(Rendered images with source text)
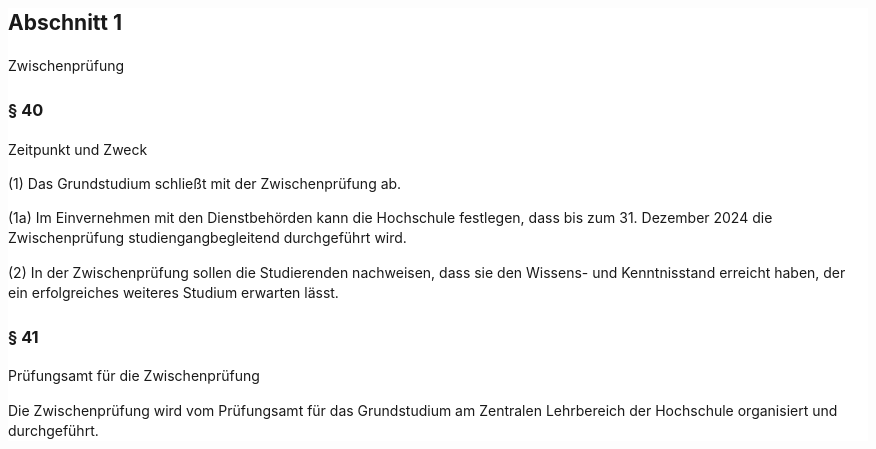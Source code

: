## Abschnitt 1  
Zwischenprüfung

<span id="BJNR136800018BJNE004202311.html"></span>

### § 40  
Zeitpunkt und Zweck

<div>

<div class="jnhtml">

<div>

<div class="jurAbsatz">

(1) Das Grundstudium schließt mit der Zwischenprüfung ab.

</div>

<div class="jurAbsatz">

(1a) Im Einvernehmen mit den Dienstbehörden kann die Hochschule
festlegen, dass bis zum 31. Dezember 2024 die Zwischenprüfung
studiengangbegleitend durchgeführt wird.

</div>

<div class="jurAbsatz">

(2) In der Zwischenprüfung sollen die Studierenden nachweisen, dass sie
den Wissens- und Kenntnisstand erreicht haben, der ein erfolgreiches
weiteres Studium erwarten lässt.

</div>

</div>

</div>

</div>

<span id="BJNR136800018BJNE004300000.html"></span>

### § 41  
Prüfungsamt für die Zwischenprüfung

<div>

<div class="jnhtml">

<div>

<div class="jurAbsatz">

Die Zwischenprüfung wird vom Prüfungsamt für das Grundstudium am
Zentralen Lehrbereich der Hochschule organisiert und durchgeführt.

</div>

▶ [What is being asked]:
Which of the lines above carry the string "Grundstudium"? Pick them out and copy them.

▶ [Response to the exercise]:
(1) Das Grundstudium schließt mit der Zwischenprüfung ab.
Die Zwischenprüfung wird vom Prüfungsamt für das Grundstudium am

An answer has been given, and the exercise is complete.